Renewable energy offers common ground for Democrats, Republicans

An array of solar panels on a solar farm.
One of the largest photovoltaic solar power plant in the United States is at Nellis Air Force Base in Nevada. Solar arrays produce more than 15 megawatts of power. (Photo courtesy of Nellis Air Force Base.)

By Will Ferguson, WSU News

As the battle lines are drawn for next month’s hotly contested midterm elections, some Americans may be comforted to know there is at least one area of common ground for Democrats and Republicans.

Regardless of political standing, age or gender, U.S. voters are in favor of renewable energy, according to research by Christine Horne, professor of sociology at Washington State University.

Horne and Emily Kennedy, a former WSU sociology professor now at the University of British Columbia, are the authors of a new study in the journal Environmental Politics that shows while conservatives and liberals tend to disagree on many environmental issues, they both view the development of solar power and other forms of renewable energy as financially savvy and a step towards self-sufficiency.

Closeup of Christine Horne.

The research identifies an area where policymakers on both sides of the aisle could work together. It also could have important implications for utility companies and other businesses involved in the manufacture and sale of renewable energy technologies.

“I think anyone who is paying attention to our current political climate might be interested to see there is an area of common ground,” Horne said. “Marketing renewable energy as a way to be more self-sufficient is a message that would appeal to both liberals and conservatives.”

Bipartisan support for renewables

Support for renewable energy has been growing steadily across the U.S. in recent years. A 2016 study by the Pew Research Center found 83 percent of conservative Republicans and 97 percent of liberal Democrats favor solar farms. Conservative states are also as likely to support renewable energy and energy efficiency policies as liberal states, according to a 2016 study led by researchers at Vanderbilt University.

While support for renewable energy among Democrats is largely thought to stem from environmental concerns, the reasoning behind Republicans’ support is less well understood.

To better understand support for renewable energy among both conservatives and liberals, Horne and Kennedy conducted in-person interviews at the homes of 64 registered Democrats and Republicans across Washington state.

The researchers asked study participants about their views on people who had solar panels or who engaged in other pro-environmental behaviors and their own interest in installing solar panels.

The team also conducted a larger, nationally representative online survey that asked participants about their views of a family in their neighborhood that recently installed solar panels on their home.

Funding for the research was provided by the National Science Foundation and a WSU New Faculty Seed Grant.

Financially wise use of resources

Rather than seeing renewable energy as tightly bound to environmentalism, the study’s conservative respondents were more likely to view it as financially wise and a good use of resources, Horne’s team found.

House with solar panels on roof.
Residential solar power has been growing rapidly nationwide and is financially advantageous for long-term home owners. (Photo courtesy of the U.S. Department of Energy.)
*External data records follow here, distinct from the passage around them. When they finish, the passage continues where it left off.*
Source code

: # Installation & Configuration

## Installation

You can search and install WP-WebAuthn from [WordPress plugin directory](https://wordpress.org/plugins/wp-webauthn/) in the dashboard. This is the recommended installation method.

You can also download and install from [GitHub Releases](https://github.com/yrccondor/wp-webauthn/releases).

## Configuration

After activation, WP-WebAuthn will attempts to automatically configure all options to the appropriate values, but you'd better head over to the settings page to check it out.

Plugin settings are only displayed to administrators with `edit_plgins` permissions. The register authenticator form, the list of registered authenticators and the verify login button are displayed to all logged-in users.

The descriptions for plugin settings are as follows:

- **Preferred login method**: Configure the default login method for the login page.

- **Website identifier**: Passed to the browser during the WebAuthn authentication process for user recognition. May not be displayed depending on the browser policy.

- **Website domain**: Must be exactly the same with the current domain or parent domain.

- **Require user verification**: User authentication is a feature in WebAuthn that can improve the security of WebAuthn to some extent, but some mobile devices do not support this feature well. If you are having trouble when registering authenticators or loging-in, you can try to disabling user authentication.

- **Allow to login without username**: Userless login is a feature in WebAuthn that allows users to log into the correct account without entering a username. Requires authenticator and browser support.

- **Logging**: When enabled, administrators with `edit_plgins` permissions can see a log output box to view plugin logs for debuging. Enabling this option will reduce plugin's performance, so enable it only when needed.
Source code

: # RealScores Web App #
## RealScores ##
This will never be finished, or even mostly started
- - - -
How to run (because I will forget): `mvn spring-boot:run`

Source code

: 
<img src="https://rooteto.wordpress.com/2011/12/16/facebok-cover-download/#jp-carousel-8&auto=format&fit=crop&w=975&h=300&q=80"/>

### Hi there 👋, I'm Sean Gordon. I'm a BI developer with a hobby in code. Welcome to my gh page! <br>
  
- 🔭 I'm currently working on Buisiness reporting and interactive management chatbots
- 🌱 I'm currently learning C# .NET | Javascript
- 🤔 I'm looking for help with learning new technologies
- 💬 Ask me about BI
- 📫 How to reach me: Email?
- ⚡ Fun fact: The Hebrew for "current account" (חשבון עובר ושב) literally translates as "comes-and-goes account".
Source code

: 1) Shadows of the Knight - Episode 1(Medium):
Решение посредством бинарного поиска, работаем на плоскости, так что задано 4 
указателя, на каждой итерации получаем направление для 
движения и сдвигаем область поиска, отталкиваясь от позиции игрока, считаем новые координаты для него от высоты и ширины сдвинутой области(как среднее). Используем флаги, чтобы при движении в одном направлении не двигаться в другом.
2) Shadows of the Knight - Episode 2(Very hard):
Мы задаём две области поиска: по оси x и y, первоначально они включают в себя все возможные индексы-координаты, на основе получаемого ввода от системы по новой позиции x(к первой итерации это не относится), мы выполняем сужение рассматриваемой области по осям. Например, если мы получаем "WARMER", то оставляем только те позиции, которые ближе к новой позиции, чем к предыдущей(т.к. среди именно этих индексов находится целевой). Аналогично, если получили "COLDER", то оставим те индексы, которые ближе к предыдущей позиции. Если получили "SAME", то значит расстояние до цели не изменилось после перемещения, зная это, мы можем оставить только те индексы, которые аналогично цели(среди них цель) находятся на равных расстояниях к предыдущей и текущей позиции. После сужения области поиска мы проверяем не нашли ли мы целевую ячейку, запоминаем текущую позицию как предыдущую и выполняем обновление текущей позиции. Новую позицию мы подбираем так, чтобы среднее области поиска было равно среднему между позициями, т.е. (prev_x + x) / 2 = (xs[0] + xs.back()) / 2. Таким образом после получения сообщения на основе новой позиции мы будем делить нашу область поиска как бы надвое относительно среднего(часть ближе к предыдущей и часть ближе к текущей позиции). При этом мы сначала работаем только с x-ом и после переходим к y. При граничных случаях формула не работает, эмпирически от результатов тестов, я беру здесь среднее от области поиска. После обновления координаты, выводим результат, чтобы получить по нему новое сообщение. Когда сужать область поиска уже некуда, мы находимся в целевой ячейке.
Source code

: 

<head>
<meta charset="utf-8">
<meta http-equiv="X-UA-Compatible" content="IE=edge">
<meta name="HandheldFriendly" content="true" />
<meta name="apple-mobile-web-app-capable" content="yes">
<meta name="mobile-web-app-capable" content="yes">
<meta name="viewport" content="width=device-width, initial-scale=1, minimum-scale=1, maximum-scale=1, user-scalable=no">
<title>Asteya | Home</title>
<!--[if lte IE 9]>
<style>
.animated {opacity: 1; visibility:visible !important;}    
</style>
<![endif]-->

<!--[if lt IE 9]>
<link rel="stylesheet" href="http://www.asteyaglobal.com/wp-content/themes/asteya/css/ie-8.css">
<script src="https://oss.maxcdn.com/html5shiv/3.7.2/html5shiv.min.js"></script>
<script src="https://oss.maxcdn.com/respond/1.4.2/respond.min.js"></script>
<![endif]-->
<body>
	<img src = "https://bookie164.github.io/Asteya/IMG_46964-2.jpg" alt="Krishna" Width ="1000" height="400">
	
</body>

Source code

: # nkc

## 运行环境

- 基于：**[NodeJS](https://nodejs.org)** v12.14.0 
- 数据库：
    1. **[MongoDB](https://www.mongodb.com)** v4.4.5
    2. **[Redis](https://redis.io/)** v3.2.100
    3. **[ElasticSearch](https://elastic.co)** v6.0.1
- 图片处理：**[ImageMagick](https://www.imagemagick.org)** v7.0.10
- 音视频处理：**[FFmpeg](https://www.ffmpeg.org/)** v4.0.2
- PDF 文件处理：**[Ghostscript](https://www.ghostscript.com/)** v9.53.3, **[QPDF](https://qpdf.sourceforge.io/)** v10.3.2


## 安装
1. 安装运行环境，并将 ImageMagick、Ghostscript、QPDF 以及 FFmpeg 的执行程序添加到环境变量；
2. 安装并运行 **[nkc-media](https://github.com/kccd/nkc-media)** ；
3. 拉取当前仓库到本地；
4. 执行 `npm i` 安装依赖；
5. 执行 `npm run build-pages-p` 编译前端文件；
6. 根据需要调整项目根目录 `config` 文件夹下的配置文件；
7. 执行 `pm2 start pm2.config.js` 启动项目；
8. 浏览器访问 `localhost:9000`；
For instance, Ted, a conservative interviewed in the study, said he thinks very highly of people who have solar panels on their home and assumes they are smart, frugal and self-sufficient. When asked if he thinks these people may be concerned about the environment, Ted responded, “I think if people thought to put solar panels on their roof, they would not think that was helping the environment at all. They would think that was helping them financially, because they’re not paying a power bill.”

Democrats interviewed in the study also viewed renewable energy as financially smart and contributing to self-sufficiency.

However, unlike their Republican counterparts, the Democrats strongly linked renewable energy with environmental protection, reducing carbon emissions and helping other people.

When asked if she feels responsible for reducing her personal environmental impact, Caitlyn, a Democrat, responded:

“Because I enjoy being out in nature, I think everyone else should be able to enjoy it. I think our kids, and our kids’ kids and everyone should have the same benefits…that we are afforded right now. I think that they should all be afforded that as well, if not even more than we have right now.”


The research helps explain how politically polarized attitudes about the environment can exist alongside bipartisan support for renewable energy. It also suggests that efforts to encourage Republicans to invest in solar may be more effective if they emphasize self-sufficiency.

“When it comes to climate change and other environmental issues, Democrats and Republicans often disagree,” Horne said. “However, our results show both groups value renewable energy and self-sufficiency. We might be able to make more forward progress if our policies and advertising were to focus on these areas of agreement rather than the issues we don’t agree on.”